Two lines below mark the span: the one containing "Technical info: display field, DB field: liefplan.zuliefern" and the one containing "#### Details". Set down both, plus every line between, exactly as they stand, and nothing else.

» Data records:
== Segment start ==

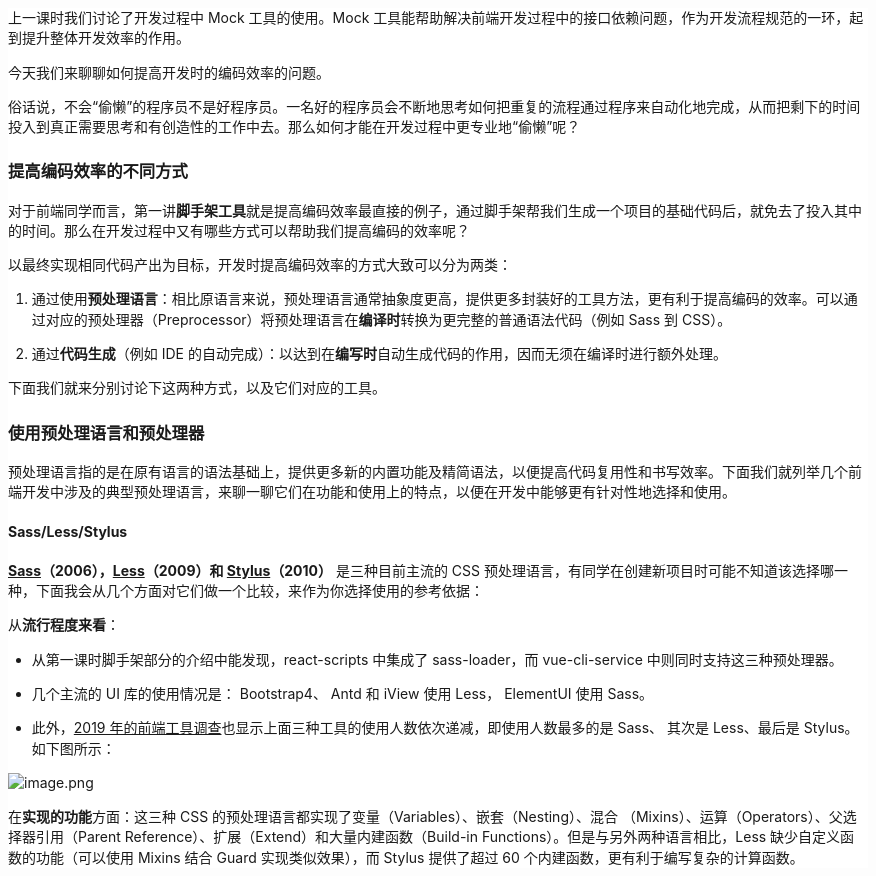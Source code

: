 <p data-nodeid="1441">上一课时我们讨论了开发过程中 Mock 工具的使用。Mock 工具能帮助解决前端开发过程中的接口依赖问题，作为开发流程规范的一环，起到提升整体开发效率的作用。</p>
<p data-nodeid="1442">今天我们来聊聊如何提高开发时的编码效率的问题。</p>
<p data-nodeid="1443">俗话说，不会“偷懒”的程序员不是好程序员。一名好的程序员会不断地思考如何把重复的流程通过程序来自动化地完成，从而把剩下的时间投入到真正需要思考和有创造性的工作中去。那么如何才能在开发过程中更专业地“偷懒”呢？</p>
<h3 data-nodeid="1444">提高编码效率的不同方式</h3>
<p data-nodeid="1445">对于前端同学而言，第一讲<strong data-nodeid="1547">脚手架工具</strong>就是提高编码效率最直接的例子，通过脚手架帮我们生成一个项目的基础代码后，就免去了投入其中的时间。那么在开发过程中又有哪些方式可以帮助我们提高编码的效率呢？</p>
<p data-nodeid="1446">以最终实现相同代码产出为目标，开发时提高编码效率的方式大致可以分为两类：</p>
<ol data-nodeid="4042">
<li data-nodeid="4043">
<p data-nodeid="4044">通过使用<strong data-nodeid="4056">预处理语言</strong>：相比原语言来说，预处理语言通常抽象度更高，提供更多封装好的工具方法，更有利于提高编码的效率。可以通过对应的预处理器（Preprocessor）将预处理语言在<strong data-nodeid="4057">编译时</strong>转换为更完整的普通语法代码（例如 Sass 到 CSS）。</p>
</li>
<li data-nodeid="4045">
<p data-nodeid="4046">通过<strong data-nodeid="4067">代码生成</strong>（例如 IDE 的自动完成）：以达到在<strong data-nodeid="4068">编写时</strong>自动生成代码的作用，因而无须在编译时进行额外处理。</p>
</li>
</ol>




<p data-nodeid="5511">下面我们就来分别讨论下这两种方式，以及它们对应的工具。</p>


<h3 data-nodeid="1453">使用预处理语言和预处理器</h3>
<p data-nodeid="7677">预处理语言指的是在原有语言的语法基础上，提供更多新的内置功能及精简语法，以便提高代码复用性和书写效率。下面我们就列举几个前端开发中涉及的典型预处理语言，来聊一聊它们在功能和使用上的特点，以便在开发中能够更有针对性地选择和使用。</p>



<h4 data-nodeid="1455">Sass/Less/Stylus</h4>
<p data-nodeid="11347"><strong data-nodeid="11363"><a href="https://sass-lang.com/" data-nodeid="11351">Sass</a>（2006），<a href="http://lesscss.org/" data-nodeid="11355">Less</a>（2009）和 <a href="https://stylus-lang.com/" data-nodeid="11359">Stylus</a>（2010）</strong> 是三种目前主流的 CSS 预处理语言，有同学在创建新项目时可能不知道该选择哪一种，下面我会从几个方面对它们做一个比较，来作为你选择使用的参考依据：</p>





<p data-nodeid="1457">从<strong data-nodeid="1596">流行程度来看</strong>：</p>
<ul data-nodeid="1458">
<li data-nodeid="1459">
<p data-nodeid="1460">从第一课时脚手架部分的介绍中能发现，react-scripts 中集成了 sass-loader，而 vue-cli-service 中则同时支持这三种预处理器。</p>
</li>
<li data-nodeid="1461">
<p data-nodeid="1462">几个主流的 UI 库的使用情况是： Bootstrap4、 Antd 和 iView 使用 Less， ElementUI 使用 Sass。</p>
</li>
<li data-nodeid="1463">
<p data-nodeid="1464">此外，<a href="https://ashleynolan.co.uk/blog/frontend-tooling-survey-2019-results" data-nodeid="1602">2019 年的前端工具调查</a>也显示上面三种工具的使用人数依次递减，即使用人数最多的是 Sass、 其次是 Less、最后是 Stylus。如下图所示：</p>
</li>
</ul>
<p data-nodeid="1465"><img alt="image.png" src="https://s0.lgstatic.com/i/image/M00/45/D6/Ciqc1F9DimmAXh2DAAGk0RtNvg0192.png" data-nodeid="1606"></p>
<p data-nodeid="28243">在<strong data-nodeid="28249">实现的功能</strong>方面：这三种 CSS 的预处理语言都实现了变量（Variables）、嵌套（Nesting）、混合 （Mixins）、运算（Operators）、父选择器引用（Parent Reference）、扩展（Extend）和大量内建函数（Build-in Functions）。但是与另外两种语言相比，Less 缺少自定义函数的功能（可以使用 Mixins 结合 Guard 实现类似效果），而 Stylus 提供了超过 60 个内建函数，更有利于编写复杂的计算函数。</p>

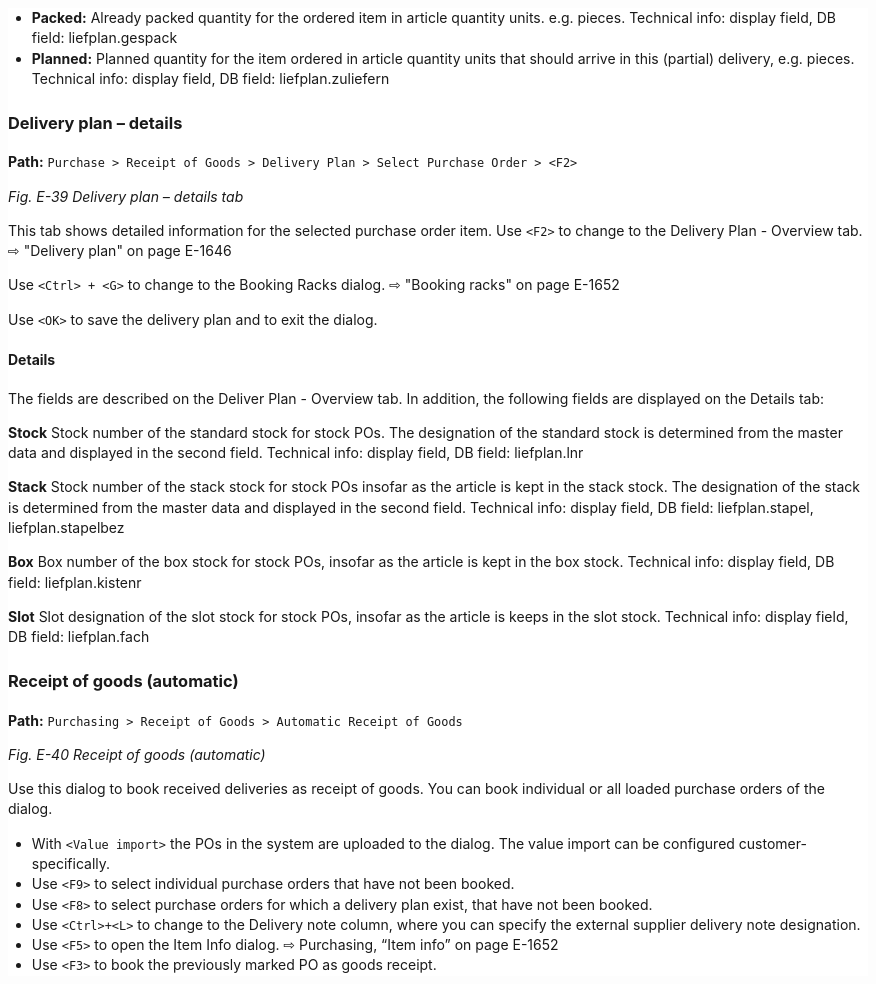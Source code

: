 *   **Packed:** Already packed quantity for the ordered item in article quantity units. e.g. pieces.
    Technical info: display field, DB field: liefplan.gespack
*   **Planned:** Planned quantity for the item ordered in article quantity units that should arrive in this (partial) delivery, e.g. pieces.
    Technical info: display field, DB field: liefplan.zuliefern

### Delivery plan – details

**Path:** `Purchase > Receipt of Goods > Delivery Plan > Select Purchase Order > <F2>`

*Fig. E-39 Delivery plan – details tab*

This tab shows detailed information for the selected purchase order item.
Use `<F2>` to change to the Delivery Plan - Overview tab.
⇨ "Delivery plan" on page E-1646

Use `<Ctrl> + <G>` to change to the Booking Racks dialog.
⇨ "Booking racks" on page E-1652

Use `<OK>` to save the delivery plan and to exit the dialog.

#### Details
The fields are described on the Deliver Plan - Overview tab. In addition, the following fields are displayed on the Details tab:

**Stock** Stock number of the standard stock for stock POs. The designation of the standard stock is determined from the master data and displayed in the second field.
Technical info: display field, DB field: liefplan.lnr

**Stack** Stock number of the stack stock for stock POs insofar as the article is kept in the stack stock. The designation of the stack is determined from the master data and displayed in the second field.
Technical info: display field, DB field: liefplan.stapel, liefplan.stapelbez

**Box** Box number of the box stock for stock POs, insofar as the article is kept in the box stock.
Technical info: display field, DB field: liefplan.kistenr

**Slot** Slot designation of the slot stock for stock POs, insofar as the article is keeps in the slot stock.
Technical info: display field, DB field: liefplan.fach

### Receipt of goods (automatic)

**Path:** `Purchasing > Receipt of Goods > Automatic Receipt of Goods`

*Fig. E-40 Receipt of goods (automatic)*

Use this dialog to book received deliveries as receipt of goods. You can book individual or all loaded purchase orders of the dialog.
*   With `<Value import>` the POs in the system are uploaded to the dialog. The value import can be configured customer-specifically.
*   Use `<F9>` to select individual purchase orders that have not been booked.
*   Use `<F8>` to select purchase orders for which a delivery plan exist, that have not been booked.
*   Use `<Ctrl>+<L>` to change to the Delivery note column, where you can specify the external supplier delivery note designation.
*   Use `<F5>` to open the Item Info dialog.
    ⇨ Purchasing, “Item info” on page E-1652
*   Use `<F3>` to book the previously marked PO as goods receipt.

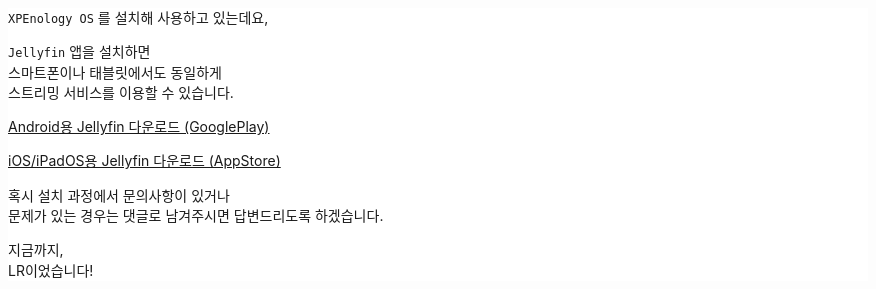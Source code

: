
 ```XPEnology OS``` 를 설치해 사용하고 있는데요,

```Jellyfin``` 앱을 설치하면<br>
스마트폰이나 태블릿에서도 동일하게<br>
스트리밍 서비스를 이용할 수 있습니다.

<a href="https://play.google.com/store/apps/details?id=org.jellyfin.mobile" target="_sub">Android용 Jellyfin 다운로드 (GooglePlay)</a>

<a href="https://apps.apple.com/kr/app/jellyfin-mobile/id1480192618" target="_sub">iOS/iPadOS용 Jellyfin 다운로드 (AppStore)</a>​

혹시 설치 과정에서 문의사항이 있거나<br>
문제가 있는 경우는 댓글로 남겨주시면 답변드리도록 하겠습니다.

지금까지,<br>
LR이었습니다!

== Segment end ==

» Reply:
    Technical info: display field, DB field: liefplan.zuliefern

### Delivery plan – details

**Path:** `Purchase > Receipt of Goods > Delivery Plan > Select Purchase Order > <F2>`

*Fig. E-39 Delivery plan – details tab*

This tab shows detailed information for the selected purchase order item.
Use `<F2>` to change to the Delivery Plan - Overview tab.
⇨ "Delivery plan" on page E-1646

Use `<Ctrl> + <G>` to change to the Booking Racks dialog.
⇨ "Booking racks" on page E-1652

Use `<OK>` to save the delivery plan and to exit the dialog.

#### Details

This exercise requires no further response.